Task description — Extract each line of the records below that contains the word "此插件添加了使用键盘快捷键将文本转换为不同大小写的选项".

Entries taken from a collection —

____________________

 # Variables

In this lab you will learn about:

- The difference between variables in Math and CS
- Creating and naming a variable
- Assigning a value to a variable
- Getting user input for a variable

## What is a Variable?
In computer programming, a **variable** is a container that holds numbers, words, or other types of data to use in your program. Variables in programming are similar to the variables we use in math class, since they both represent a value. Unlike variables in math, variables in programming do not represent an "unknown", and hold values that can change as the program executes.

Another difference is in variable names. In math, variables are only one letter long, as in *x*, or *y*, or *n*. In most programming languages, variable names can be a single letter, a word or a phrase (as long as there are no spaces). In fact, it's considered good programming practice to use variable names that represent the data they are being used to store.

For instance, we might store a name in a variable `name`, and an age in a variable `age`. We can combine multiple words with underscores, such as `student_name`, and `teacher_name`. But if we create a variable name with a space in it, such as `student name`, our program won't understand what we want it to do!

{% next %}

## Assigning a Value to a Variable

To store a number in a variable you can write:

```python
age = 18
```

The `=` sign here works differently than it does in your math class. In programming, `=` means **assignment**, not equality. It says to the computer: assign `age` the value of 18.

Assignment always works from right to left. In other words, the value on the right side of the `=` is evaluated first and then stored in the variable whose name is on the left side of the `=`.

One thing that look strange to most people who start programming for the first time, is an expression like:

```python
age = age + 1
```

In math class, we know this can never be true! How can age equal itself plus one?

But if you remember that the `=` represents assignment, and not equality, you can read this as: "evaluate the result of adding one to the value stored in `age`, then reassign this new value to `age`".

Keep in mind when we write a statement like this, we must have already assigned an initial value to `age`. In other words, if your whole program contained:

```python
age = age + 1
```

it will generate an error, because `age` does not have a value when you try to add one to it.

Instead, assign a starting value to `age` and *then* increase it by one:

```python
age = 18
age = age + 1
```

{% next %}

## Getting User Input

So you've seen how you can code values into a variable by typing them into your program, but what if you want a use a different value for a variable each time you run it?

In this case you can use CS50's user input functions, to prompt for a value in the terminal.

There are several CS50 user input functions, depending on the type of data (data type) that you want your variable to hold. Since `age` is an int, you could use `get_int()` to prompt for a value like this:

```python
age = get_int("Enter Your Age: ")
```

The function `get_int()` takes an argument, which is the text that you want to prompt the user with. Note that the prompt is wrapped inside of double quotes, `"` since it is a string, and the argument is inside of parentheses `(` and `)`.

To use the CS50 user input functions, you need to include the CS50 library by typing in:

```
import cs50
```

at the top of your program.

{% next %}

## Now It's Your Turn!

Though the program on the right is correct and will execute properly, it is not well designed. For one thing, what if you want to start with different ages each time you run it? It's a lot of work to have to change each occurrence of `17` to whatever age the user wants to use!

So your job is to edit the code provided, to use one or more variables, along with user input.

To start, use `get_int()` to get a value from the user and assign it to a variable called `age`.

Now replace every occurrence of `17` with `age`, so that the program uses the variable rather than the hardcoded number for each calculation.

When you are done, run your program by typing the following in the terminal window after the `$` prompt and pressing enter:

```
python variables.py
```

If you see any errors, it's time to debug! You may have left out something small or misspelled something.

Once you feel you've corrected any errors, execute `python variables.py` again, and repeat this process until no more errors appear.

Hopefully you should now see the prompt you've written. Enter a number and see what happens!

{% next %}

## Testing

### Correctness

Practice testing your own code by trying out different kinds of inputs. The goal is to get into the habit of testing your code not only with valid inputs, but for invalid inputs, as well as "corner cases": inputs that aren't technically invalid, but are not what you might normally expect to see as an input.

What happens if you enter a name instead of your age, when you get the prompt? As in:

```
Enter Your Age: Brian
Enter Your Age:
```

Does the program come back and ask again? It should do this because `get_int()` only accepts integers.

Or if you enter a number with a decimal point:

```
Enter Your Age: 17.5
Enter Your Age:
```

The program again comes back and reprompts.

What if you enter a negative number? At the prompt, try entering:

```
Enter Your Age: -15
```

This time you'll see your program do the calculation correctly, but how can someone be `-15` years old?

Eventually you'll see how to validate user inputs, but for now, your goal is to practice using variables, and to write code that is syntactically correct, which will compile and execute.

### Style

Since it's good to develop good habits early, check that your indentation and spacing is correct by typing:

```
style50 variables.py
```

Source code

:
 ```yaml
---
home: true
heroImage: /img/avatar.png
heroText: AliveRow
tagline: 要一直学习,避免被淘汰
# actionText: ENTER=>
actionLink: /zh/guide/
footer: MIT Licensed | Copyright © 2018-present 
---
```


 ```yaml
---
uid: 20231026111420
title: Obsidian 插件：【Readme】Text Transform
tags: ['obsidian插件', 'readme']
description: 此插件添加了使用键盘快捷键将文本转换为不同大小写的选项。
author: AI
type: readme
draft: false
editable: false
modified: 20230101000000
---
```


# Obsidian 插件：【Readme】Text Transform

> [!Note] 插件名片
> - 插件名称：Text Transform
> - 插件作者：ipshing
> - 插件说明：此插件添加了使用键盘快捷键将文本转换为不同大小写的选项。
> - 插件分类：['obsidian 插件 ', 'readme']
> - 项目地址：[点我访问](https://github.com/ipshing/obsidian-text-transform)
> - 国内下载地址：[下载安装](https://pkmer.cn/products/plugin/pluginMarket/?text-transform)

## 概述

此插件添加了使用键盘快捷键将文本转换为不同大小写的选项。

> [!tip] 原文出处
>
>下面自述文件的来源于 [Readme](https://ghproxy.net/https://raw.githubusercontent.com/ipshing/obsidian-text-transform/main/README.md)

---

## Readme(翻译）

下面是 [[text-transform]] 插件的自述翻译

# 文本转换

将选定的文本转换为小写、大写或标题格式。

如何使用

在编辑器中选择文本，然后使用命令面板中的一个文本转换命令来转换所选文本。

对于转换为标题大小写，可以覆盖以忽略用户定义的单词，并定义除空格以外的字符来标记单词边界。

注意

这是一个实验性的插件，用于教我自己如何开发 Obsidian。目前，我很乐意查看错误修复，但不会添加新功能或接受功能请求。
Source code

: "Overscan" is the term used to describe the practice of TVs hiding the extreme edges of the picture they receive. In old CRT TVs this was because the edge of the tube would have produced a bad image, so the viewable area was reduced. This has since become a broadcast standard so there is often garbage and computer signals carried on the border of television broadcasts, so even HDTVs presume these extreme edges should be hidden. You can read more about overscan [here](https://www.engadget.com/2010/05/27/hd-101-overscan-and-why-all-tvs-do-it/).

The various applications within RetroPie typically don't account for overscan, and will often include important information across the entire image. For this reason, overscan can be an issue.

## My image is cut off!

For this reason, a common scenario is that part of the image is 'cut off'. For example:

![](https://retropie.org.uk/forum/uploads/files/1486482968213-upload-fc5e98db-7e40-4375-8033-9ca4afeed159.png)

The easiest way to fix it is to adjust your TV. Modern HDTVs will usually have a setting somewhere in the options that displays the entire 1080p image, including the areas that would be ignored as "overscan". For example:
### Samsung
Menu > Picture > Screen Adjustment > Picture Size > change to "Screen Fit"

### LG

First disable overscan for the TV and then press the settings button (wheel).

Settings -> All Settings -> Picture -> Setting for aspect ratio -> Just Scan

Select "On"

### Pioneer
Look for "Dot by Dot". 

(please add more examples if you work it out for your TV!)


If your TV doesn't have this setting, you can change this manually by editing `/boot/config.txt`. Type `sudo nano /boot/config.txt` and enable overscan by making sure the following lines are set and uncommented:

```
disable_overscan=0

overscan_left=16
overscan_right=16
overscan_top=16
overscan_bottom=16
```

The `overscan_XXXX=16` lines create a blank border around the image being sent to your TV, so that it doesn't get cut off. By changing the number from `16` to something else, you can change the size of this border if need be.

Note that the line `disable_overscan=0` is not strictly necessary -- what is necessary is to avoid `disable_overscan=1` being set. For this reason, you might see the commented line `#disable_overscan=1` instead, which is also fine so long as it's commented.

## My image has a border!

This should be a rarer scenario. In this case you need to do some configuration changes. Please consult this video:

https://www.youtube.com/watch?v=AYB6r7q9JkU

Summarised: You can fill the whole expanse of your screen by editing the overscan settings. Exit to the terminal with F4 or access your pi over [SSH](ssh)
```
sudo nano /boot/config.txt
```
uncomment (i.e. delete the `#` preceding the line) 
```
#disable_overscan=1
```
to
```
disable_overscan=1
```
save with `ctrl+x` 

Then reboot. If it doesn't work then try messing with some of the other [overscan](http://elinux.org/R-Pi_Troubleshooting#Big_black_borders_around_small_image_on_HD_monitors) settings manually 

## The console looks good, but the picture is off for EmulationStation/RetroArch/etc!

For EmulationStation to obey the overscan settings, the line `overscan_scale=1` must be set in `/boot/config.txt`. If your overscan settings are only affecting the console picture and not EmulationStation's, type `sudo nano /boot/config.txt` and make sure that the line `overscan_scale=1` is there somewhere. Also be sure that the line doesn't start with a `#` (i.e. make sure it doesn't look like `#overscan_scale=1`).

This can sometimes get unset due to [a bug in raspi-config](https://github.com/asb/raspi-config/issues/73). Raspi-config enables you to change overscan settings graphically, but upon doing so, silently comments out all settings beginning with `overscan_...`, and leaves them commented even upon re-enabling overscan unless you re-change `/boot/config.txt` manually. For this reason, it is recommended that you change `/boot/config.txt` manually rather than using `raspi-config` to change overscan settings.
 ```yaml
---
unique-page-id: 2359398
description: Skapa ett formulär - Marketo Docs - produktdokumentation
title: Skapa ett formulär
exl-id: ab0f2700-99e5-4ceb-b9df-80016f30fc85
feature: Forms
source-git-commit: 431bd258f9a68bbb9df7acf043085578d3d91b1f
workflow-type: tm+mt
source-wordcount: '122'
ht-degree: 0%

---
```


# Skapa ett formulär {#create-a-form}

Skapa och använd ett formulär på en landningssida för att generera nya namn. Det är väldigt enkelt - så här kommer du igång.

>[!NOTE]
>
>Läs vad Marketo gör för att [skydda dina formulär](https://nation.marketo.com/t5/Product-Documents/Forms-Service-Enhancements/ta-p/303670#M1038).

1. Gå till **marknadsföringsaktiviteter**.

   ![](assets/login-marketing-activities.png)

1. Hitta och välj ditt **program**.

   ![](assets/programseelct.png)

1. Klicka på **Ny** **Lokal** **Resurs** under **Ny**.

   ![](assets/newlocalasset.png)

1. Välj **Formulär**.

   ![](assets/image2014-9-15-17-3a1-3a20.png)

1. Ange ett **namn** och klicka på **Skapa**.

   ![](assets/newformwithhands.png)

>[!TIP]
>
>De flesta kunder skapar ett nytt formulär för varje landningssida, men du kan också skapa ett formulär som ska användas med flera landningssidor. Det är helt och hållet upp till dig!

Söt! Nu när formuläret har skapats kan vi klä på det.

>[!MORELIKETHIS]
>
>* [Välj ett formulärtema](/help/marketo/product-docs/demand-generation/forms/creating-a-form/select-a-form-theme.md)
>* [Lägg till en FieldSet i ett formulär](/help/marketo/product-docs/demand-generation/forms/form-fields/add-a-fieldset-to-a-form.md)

____________________

Result for this exercise —
description: 此插件添加了使用键盘快捷键将文本转换为不同大小写的选项。
> - 插件说明：此插件添加了使用键盘快捷键将文本转换为不同大小写的选项。
此插件添加了使用键盘快捷键将文本转换为不同大小写的选项。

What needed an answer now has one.